Problem to work on: Filter the entries that follow, copying every line in which the word "hebt" appears.
___
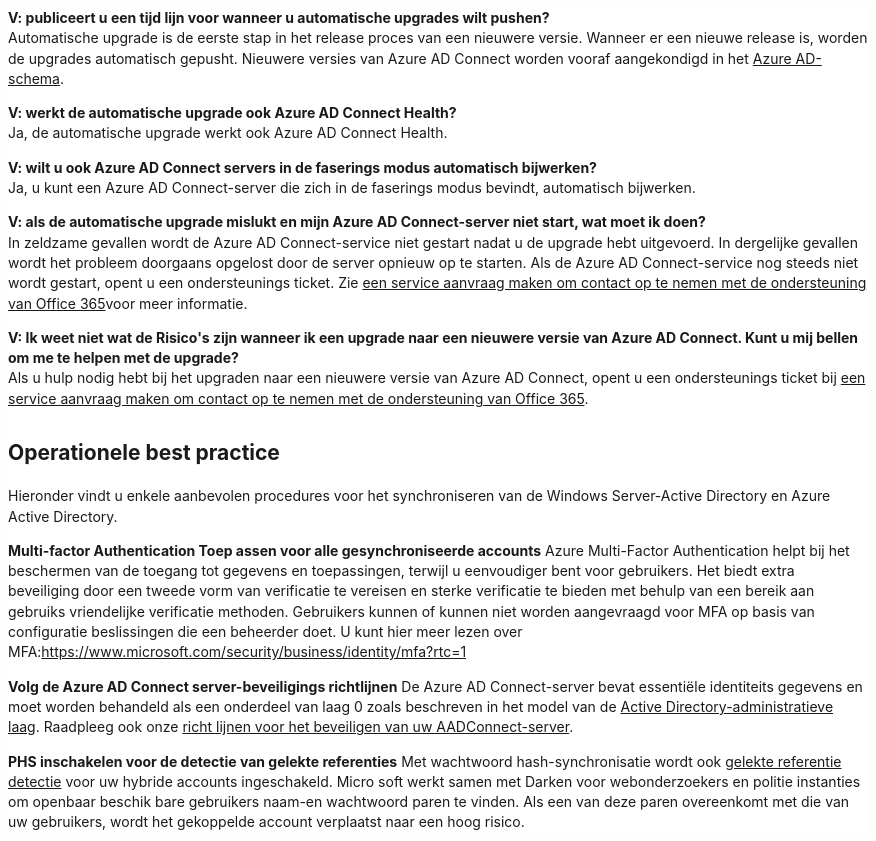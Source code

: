 **V: publiceert u een tijd lijn voor wanneer u automatische upgrades wilt pushen?**  
Automatische upgrade is de eerste stap in het release proces van een nieuwere versie. Wanneer er een nieuwe release is, worden de upgrades automatisch gepusht. Nieuwere versies van Azure AD Connect worden vooraf aangekondigd in het [Azure AD-schema](../fundamentals/whats-new.md).

**V: werkt de automatische upgrade ook Azure AD Connect Health?**  
Ja, de automatische upgrade werkt ook Azure AD Connect Health.

**V: wilt u ook Azure AD Connect servers in de faserings modus automatisch bijwerken?**  
Ja, u kunt een Azure AD Connect-server die zich in de faserings modus bevindt, automatisch bijwerken.

**V: als de automatische upgrade mislukt en mijn Azure AD Connect-server niet start, wat moet ik doen?**  
In zeldzame gevallen wordt de Azure AD Connect-service niet gestart nadat u de upgrade hebt uitgevoerd. In dergelijke gevallen wordt het probleem doorgaans opgelost door de server opnieuw op te starten. Als de Azure AD Connect-service nog steeds niet wordt gestart, opent u een ondersteunings ticket. Zie [een service aanvraag maken om contact op te nemen met de ondersteuning van Office 365](https://blogs.technet.microsoft.com/praveenkumar/2013/07/17/how-to-create-service-requests-to-contact-office-365-support/)voor meer informatie. 

**V: Ik weet niet wat de Risico's zijn wanneer ik een upgrade naar een nieuwere versie van Azure AD Connect. Kunt u mij bellen om me te helpen met de upgrade?**  
Als u hulp nodig hebt bij het upgraden naar een nieuwere versie van Azure AD Connect, opent u een ondersteunings ticket bij [een service aanvraag maken om contact op te nemen met de ondersteuning van Office 365](https://blogs.technet.microsoft.com/praveenkumar/2013/07/17/how-to-create-service-requests-to-contact-office-365-support/).

## <a name="operational-best-practice"></a>Operationele best practice    
Hieronder vindt u enkele aanbevolen procedures voor het synchroniseren van de Windows Server-Active Directory en Azure Active Directory.

**Multi-factor Authentication Toep assen voor alle gesynchroniseerde accounts** Azure Multi-Factor Authentication helpt bij het beschermen van de toegang tot gegevens en toepassingen, terwijl u eenvoudiger bent voor gebruikers. Het biedt extra beveiliging door een tweede vorm van verificatie te vereisen en sterke verificatie te bieden met behulp van een bereik aan gebruiks vriendelijke verificatie methoden. Gebruikers kunnen of kunnen niet worden aangevraagd voor MFA op basis van configuratie beslissingen die een beheerder doet. U kunt hier meer lezen over MFA:https://www.microsoft.com/security/business/identity/mfa?rtc=1

**Volg de Azure AD Connect server-beveiligings richtlijnen** De Azure AD Connect-server bevat essentiële identiteits gegevens en moet worden behandeld als een onderdeel van laag 0 zoals beschreven in het model van de [Active Directory-administratieve laag](https://docs.microsoft.com/windows-server/identity/securing-privileged-access/securing-privileged-access-reference-material). Raadpleeg ook onze [richt lijnen voor het beveiligen van uw AADConnect-server](https://docs.microsoft.com/azure/active-directory/hybrid/how-to-connect-install-prerequisites#azure-ad-connect-server).

**PHS inschakelen voor de detectie van gelekte referenties** Met wachtwoord hash-synchronisatie wordt ook [gelekte referentie detectie](https://docs.microsoft.com/azure/active-directory/identity-protection/concept-identity-protection-risks) voor uw hybride accounts ingeschakeld. Micro soft werkt samen met Darken voor webonderzoekers en politie instanties om openbaar beschik bare gebruikers naam-en wachtwoord paren te vinden. Als een van deze paren overeenkomt met die van uw gebruikers, wordt het gekoppelde account verplaatst naar een hoog risico.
___
Exercise result:
In zeldzame gevallen wordt de Azure AD Connect-service niet gestart nadat u de upgrade hebt uitgevoerd. In dergelijke gevallen wordt het probleem doorgaans opgelost door de server opnieuw op te starten. Als de Azure AD Connect-service nog steeds niet wordt gestart, opent u een ondersteunings ticket. Zie [een service aanvraag maken om contact op te nemen met de ondersteuning van Office 365](https://blogs.technet.microsoft.com/praveenkumar/2013/07/17/how-to-create-service-requests-to-contact-office-365-support/)voor meer informatie. 
Als u hulp nodig hebt bij het upgraden naar een nieuwere versie van Azure AD Connect, opent u een ondersteunings ticket bij [een service aanvraag maken om contact op te nemen met de ondersteuning van Office 365](https://blogs.technet.microsoft.com/praveenkumar/2013/07/17/how-to-create-service-requests-to-contact-office-365-support/).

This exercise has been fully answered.